Model Context Protocol (MCP) and Agentic Tooling Handbook

Table of Contents

This handbook is organized to explain the "why" first, then implementation details, then enterprise guardrails and anti-patterns.

Module 1: The AI Integration Problem and What MCP Solves

The N x M Problem

Most teams start with one AI model and one internal system. Then reality expands: another model, another knowledge source, another workflow. Without a standard, every model-to-system pairing needs custom glue code. If you have N models and M systems, your integration burden trends toward N multiplied by M.

Example: Claude, OpenAI, and a self-hosted model each need separate connectors for Slack, GitHub, Jira, Confluence, PostgreSQL, and internal APIs. This creates duplicated auth logic, inconsistent error handling, and expensive maintenance.

What is MCP?

Model Context Protocol (MCP), introduced by Anthropic, is a protocol standard that defines how AI hosts connect to external capabilities in a consistent way. It separates AI reasoning from enterprise integration details.

Instead of building one-off adapters for every host, teams expose capabilities through MCP servers. Any MCP-compatible host can consume those capabilities with the same protocol semantics.

The USB-C Analogy

USB-C standardized how laptops connect to peripherals. Before USB-C, each device needed a different cable and often a different port. MCP plays a similar role for AI integration: one protocol shape for many hosts and many tools.

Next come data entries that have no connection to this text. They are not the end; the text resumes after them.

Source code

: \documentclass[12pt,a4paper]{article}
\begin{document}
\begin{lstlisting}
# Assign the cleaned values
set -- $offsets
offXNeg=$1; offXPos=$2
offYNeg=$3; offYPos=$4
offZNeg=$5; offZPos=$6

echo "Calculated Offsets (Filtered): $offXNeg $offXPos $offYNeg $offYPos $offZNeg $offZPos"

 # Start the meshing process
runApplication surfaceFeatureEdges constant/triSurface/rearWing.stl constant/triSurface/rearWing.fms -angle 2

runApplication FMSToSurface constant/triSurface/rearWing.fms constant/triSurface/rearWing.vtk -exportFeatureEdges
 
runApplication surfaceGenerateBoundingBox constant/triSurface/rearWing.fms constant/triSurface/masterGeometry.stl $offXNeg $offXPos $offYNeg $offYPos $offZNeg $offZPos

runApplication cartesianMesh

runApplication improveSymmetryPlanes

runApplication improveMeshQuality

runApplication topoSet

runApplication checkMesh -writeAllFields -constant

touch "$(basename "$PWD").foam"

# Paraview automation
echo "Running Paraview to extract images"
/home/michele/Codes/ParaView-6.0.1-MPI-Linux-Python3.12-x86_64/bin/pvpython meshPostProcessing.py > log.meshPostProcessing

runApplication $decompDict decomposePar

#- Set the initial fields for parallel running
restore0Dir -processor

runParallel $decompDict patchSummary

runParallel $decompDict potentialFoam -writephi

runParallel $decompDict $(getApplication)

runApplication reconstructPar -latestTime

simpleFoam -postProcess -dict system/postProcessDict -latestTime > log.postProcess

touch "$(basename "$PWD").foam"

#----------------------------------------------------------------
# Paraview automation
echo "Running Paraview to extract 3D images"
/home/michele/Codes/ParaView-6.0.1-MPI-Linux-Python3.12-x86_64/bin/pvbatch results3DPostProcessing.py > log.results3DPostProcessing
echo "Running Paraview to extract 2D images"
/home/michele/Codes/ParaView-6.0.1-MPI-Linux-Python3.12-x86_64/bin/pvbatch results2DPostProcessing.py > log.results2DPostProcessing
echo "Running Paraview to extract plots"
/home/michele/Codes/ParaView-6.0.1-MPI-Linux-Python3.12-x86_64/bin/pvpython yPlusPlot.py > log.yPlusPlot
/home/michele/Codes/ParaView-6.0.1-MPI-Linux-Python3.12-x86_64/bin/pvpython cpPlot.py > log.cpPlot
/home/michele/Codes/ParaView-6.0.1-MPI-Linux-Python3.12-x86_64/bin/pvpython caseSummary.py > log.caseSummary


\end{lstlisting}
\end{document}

Enterprise impact: your "Enterprise Postgres MCP Server" can be plugged into Claude Desktop, Cursor, or a custom internal chat application with minimal host-specific rewrite.

Module 2: MCP Architecture (Host, Client, Server)

The Host

The host is the AI application where users interact, such as Claude Desktop, Cursor, or your internal assistant portal.

The Client

The MCP client lives inside the host and manages protocol messaging, capability discovery, and request routing. Think of it as the protocol driver.

The Server

An MCP server is a lightweight program that exposes a focused capability surface. Example: a "billing-mcp" server that can retrieve invoice status and update payment reminders.

Capability Types

• Prompts: reusable prompt templates that guide host behavior.
• Resources: readable context objects (documents, policies, metadata).
• Tools: executable actions (query systems, trigger workflows, mutate state).

Module 3: The Rise of Agentic AI and Why Tools Matter

Chatbots vs Agents

Classic chatbots mostly generate text. Agentic systems can decide to invoke tools, gather evidence, and perform actions. This is the shift from "talking about work" to "doing work."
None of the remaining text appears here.